In fact, I could’ve done with about 10-15 more minutes of story. I want to know more about Thor! But then again, maybe the fact that I want more means that the movie succeeded beautifully. I was worried that Thor would only be a fan movie, but it isn’t. It exceeded my expectations and I can happily recommend that it should be watched.
Oh, and comic book fans should DEFINITELY stay till after the credits.
It definitely wasn’t a perfect movie, and there were definitely problems with pacing and with editing. Certain scenes felt like they were dragging too long, while other scenes weren’t given enough time to sink in for the audiences.
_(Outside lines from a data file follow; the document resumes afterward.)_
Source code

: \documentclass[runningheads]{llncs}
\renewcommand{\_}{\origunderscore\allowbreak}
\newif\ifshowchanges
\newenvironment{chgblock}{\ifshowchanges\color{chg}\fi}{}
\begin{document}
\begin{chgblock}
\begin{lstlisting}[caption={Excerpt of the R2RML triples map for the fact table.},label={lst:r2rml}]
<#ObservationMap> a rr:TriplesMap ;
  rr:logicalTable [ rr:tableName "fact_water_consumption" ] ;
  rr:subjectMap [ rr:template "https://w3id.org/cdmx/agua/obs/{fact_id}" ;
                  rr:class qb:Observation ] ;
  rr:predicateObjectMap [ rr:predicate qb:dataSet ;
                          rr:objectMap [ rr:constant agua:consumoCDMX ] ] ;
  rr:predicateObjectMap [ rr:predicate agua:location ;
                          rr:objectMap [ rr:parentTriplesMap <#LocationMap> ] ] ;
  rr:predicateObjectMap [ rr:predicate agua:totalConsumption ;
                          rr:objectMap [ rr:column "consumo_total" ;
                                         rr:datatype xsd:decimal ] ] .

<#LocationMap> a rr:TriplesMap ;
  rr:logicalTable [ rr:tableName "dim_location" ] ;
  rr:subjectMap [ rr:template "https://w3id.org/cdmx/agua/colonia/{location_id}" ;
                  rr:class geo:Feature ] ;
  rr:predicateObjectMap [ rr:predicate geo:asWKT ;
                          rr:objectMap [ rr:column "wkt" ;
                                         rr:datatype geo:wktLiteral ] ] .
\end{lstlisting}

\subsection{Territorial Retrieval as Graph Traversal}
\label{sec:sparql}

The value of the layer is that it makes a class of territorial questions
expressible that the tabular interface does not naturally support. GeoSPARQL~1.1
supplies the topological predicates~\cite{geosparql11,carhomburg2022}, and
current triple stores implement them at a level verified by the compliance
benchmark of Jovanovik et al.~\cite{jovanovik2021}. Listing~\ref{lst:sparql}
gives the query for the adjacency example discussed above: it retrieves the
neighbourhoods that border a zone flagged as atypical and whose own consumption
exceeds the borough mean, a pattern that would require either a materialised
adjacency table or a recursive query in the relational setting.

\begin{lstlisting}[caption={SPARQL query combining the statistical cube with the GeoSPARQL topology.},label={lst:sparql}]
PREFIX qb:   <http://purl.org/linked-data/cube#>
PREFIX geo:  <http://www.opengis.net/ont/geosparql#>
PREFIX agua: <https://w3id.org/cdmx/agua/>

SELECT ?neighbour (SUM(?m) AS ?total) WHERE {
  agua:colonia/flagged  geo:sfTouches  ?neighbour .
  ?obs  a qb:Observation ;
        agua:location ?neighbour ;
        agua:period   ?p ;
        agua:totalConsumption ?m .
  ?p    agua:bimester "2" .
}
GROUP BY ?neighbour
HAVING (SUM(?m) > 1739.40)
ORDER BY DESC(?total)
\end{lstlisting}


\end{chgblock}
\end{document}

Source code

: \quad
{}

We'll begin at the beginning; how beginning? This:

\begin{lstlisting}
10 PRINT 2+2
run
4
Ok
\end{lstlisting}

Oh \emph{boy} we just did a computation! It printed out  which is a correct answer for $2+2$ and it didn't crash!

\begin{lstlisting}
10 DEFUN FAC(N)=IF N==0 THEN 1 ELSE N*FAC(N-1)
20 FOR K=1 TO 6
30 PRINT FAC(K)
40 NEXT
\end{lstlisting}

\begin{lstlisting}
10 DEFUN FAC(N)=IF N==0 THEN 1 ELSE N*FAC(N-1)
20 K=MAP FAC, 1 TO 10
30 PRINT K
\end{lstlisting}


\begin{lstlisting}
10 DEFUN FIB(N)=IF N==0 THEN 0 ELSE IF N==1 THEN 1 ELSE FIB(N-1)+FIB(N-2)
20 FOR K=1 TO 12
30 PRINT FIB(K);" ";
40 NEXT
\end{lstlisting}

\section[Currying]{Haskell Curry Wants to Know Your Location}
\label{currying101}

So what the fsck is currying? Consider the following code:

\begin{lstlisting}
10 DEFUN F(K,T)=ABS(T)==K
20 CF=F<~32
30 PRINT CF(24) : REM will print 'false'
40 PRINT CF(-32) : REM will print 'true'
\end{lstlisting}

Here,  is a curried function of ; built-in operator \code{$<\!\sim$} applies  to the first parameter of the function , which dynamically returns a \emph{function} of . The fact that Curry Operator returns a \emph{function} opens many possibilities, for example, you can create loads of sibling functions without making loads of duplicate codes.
Again my gripe is that ultimately, Thor doesn’t feel like a comic book movie, even though much of the plot and the characters are borrowed from Lee and Kirby’s creation. Kudos to director Branagh for not alienating audiences, but surely there could’ve been more winks to the fans? As it stands, Thor is a great chapter in the Marvel Cinematic Universe that started with Iron Man, but not the homage that Iron Man or Spider-Man was.
Oh, but that post-credits scene was just perfect. 10/10 for that alone.
I did have to take a toilet break in the middle of the movie (TMI?), and I think I took it at the right time, during one of the slower scenes. But even then I was riveted throughout – I only wish that there was more of Asgard because whatever happened there was so, so impressive and mind expanding. But in the end, I’d say that this was the best Marvel Studios movie yet – and with that, I can’t wait for the Avengers (and let’s not forget Captain America).
9/10, because, those flaws were tiny, and it was just fun, fun, fun, fun, fun.
In the cinema, waiting for the movie
Gotta be Thor, maybe not 3D
Gotta have my mead, gotta have Mjolnir,
Seein’ everything, the lightnin’ comin’
Thor is Odinson, Loki, Laufeyson
Gotta get down to Jotunheim
Gotta catch frost giants, I see warriors (warriors 3)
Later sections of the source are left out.